### Brief
From the records below, transcribe exactly the lines that begin at the line with "## Paper Support" and end at the line with "## Description of the project", both included.

### Collected data
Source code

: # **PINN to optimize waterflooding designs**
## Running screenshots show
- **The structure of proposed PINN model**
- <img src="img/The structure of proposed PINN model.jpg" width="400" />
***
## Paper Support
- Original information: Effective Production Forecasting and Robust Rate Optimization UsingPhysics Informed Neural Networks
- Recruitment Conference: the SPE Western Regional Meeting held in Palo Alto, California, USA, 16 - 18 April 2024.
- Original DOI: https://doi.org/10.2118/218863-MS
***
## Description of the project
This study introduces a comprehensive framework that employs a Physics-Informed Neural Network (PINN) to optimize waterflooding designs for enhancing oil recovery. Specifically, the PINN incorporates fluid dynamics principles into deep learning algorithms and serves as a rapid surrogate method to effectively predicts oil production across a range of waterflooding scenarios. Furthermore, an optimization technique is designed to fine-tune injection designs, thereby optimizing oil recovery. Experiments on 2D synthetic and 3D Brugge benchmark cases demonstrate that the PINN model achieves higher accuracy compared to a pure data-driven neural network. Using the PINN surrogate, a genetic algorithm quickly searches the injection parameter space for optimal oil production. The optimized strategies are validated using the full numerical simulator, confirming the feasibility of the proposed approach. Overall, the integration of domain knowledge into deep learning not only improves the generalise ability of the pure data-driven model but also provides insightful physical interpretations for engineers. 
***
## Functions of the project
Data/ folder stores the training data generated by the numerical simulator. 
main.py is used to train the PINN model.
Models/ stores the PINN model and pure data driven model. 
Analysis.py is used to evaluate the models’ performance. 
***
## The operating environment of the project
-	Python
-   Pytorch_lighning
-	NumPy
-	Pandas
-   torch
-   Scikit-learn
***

==

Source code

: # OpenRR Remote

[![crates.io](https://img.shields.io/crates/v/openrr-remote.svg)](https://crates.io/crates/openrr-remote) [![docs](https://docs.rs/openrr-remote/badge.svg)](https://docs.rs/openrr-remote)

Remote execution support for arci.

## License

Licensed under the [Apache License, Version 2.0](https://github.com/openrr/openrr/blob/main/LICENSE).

### Your response
## Paper Support
- Original information: Effective Production Forecasting and Robust Rate Optimization UsingPhysics Informed Neural Networks
- Recruitment Conference: the SPE Western Regional Meeting held in Palo Alto, California, USA, 16 - 18 April 2024.
- Original DOI: https://doi.org/10.2118/218863-MS
***
## Description of the project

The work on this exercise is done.